One advantage is the MCP advertises itself to the agent with its schema and api shape. Unless your CLI is in the corpus with lots of examples the agent has to learn every time. Skills help a little bit but I find the recall on skills pretty low. However I also find codex will reliably use MCPs advertised while Claude always reaches for tools like Bash() likely because it’s aligned so heavily on its own tools and is very hard to get to use an MCP if literally any Bash() approach is possible, including breaking glass to find creds, even when an MCP is clearly advertised in CLAUDE.md, skills, and explicit user instruction. I find it fascinating that Anthropic makes a product that seems to be really poor at following instructions and OpenAI seems to generally follow guard rails.

Isn’t that basically just a —help flag though?

Still easily doable with CLI

  • > Isn’t that basically just a --help flag though?
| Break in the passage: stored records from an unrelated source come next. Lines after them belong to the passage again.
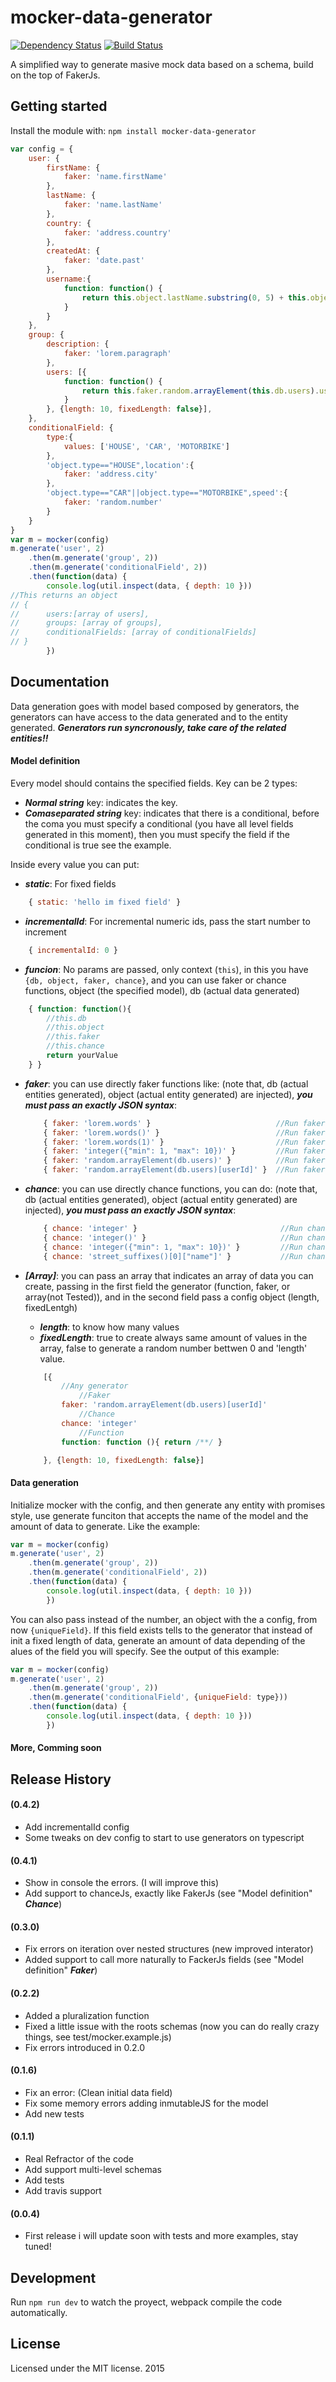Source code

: # mocker-data-generator

[![Dependency Status](https://david-dm.org/danibram/mocker-data-generator.svg)](https://david-dm.org/danibram/mocker-data-generator) [![Build Status](https://travis-ci.org/danibram/mocker-data-generator.svg)](https://travis-ci.org/danibram/mocker-data-generator)

A simplified way to generate masive mock data based on a schema, build on the top of FakerJs.

## Getting started

Install the module with: `npm install mocker-data-generator`

```javascript
var config = {
    user: {
        firstName: {
            faker: 'name.firstName'
        },
        lastName: {
            faker: 'name.lastName'
        },
        country: {
            faker: 'address.country'
        },
        createdAt: {
            faker: 'date.past'
        },
        username:{
            function: function() {
                return this.object.lastName.substring(0, 5) + this.object.firstName.substring(0, 3) + Math.floor(Math.random() * 10)
            }
        }
    },
    group: {
        description: {
            faker: 'lorem.paragraph'
        },
        users: [{
            function: function() {
                return this.faker.random.arrayElement(this.db.users).username
            }
        }, {length: 10, fixedLength: false}],
    },
    conditionalField: {
        type:{
            values: ['HOUSE', 'CAR', 'MOTORBIKE']
        },
        'object.type=="HOUSE",location':{
            faker: 'address.city'
        },
        'object.type=="CAR"||object.type=="MOTORBIKE",speed':{
            faker: 'random.number'
        }
    }
}
var m = mocker(config)
m.generate('user', 2)
    .then(m.generate('group', 2))
    .then(m.generate('conditionalField', 2))
    .then(function(data) {
        console.log(util.inspect(data, { depth: 10 }))
//This returns an object
// {
//      users:[array of users],
//      groups: [array of groups],
//      conditionalFields: [array of conditionalFields]
// }
        })
```

## Documentation
Data generation goes with model based composed by generators, the generators can have access to the data generated and to the entity generated. ***Generators run syncronously, take care of the related entities!!***

#### Model definition

Every model should contains the specified fields. Key can be 2 types:

- ***Normal string*** key: indicates the key.
- ***Comaseparated string*** key: indicates that there is a conditional, before the coma you must specify a conditional (you have all level fields generated in this moment), then you must specify the field if the conditional is true see the example.

Inside every value you can put:

- ***static***: For fixed fields
```javascript
    { static: 'hello im fixed field' }     
```
- ***incrementalId***: For incremental numeric ids, pass the start number to increment
```javascript
    { incrementalId: 0 }     
```

- ***funcion***: No params are passed, only context (```this```), in this you have ```{db, object, faker, chance}```, and you can use faker or chance functions, object (the specified model), db (actual data generated)
```javascript
    { function: function(){
        //this.db
        //this.object
        //this.faker
        //this.chance
        return yourValue
    } }     
```
- ***faker***: you can use directly faker functions like: (note that, db (actual entities generated), object (actual entity generated) are injected), ***you must pass an exactly JSON syntax***:
    ```javascript
        { faker: 'lorem.words' }                            //Run faker.lorem.words()
        { faker: 'lorem.words()' }                          //Run faker.lorem.words()
        { faker: 'lorem.words(1)' }                         //Run faker.lorem.words(1)
        { faker: 'integer({"min": 1, "max": 10})' }         //Run faker.lorem.words(1) and take the first
        { faker: 'random.arrayElement(db.users)' }          //Run faker.arrayElement over a generated user entity
        { faker: 'random.arrayElement(db.users)[userId]' }  //Run faker.arrayElement over a generated user entity and take the userId only
    ```

- ***chance***: you can use directly chance functions, you can do: (note that, db (actual entities generated), object (actual entity generated) are injected), ***you must pass an exactly JSON syntax***:
    ```javascript
        { chance: 'integer' }                                //Run chance.integer()
        { chance: 'integer()' }                              //Run chance.integer()
        { chance: 'integer({"min": 1, "max": 10})' }         //Run chance.integer({"min": 1, "max": 10})
        { chance: 'street_suffixes()[0]["name"]' }           //Run chance.street_suffixes() takes first result and the name inside
    ```

- ***[Array]***: you can pass an array that indicates an array of data you can create, passing in the first field the generator (function, faker, or array(not Tested)), and in the second field pass a config object (length, fixedLentgh)
   - ***length***: to know how many values
   - ***fixedLength***: true to create always same amount of values in the array, false to generate a random number bettwen 0 and 'length' value.
    ```javascript
        [{
            //Any generator
                //Faker  
            faker: 'random.arrayElement(db.users)[userId]'
                //Chance  
            chance: 'integer'
                //Function  
            function: function (){ return /**/ }

        }, {length: 10, fixedLength: false}]     
    ```

#### Data generation
Initialize mocker with the config, and then generate any entity with promises style, use generate funciton that accepts the name of the model and the amount of data to generate. Like the example:

```javascript
var m = mocker(config)
m.generate('user', 2)
    .then(m.generate('group', 2))
    .then(m.generate('conditionalField', 2))
    .then(function(data) {
        console.log(util.inspect(data, { depth: 10 }))
        })
```

You can also pass instead of the number, an object with the a config, from now ```{uniqueField}```. If this field exists tells to the generator that instead of init a fixed length of data, generate an amount of data depending of the alues of the field you will specify. See the output of this example:

```javascript
var m = mocker(config)
m.generate('user', 2)
    .then(m.generate('group', 2))
    .then(m.generate('conditionalField', {uniqueField: type}))
    .then(function(data) {
        console.log(util.inspect(data, { depth: 10 }))
        })
```

#### More, Comming soon

## Release History

#### (0.4.2)
- Add incrementalId config
- Some tweaks on dev config to start to use generators on typescript

#### (0.4.1)
- Show in console the errors. (I will improve this)
- Add support to chanceJs, exactly like FakerJs (see "Model definition" ***Chance***)

#### (0.3.0)
- Fix errors on iteration over nested structures (new improved interator)
- Added support to call more naturally to FackerJs fields (see "Model definition" ***Faker***)

#### (0.2.2)
- Added a pluralization function
- Fixed a little issue with the roots schemas (now you can do really crazy things, see test/mocker.example.js)
- Fix errors introduced in 0.2.0

#### (0.1.6)
- Fix an error: (Clean initial data field)
- Fix some memory errors adding inmutableJS for the model
- Add new tests

#### (0.1.1)
- Real Refractor of the code
- Add support multi-level schemas
- Add tests
- Add travis support

#### (0.0.4)
- First release i will update soon with tests and more examples, stay tuned!

## Development

Run ```npm run dev``` to watch the proyect, webpack compile the code automatically.

## License
Licensed under the MIT license. 2015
    mostly, but not enough — i have been experimenting with this, and what i found to help is:

      - help menu is the default, not an error message to stderr. ex: `gh pr` and `gh pr --help` are byte identical
      - if the subcommand, or the options passed are wrong, present suggestions. ex: `gh gists` -> "Did you meant this? gist"
      - the help menu should provide examples like `tldr`. sprites.dev tool `sprite` does this well, `gh` is in the training set so theirs is shorter
      - can you append the docs url to the bottom of the help menu?
      - you're serving llms.txt, right?

> One advantage is the MCP advertises itself to the agent with its schema and api shape.

So, OpenAPI/Swagger for REST? GraphQL? SOAP schemas? All of these (and more) exist. What does MCP add that these don't have?

i mean you can surface an openapi schema too.